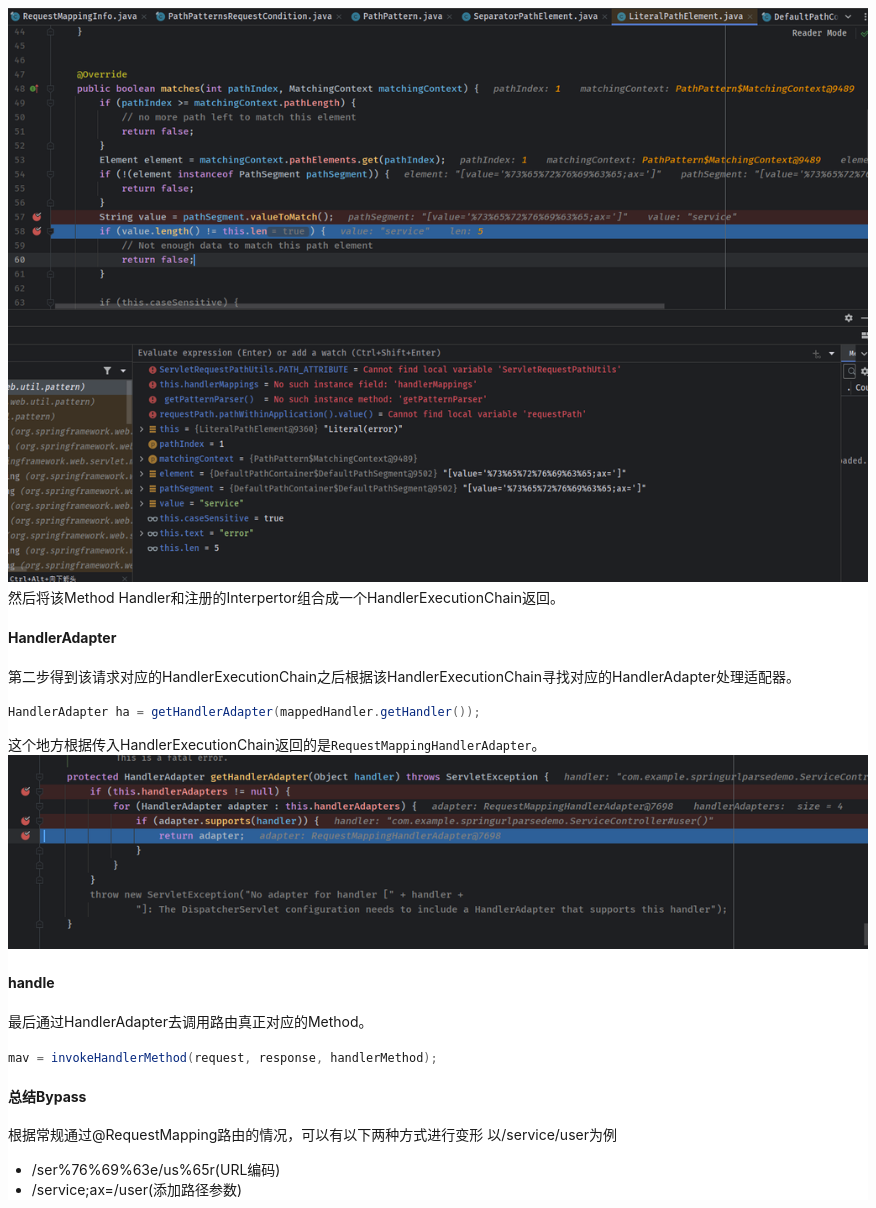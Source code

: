 ![](img/17-38-31.png)  
然后将该Method Handler和注册的Interpertor组合成一个HandlerExecutionChain返回。
#### HandlerAdapter
第二步得到该请求对应的HandlerExecutionChain之后根据该HandlerExecutionChain寻找对应的HandlerAdapter处理适配器。
```java
HandlerAdapter ha = getHandlerAdapter(mappedHandler.getHandler());
```
这个地方根据传入HandlerExecutionChain返回的是`RequestMappingHandlerAdapter`。
![](img/16-58-25.png)  

#### handle
最后通过HandlerAdapter去调用路由真正对应的Method。
```java
mav = invokeHandlerMethod(request, response, handlerMethod);
```
#### 总结Bypass
根据常规通过@RequestMapping路由的情况，可以有以下两种方式进行变形
以/service/user为例
* /ser%76%69%63e/us%65r(URL编码)
* /service;ax=/user(添加路径参数)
=====
**Work instructions**. Starting at the line with "第二步得到该请求对应的Han", retype each line through the final one in the data above, unchanged and with nothing added.

**Response area**.
第二步得到该请求对应的HandlerExecutionChain之后根据该HandlerExecutionChain寻找对应的HandlerAdapter处理适配器。
```java
HandlerAdapter ha = getHandlerAdapter(mappedHandler.getHandler());
```
这个地方根据传入HandlerExecutionChain返回的是`RequestMappingHandlerAdapter`。
![](img/16-58-25.png)  

#### handle
最后通过HandlerAdapter去调用路由真正对应的Method。
```java
mav = invokeHandlerMethod(request, response, handlerMethod);
```
#### 总结Bypass
根据常规通过@RequestMapping路由的情况，可以有以下两种方式进行变形
以/service/user为例
* /ser%76%69%63e/us%65r(URL编码)
* /service;ax=/user(添加路径参数)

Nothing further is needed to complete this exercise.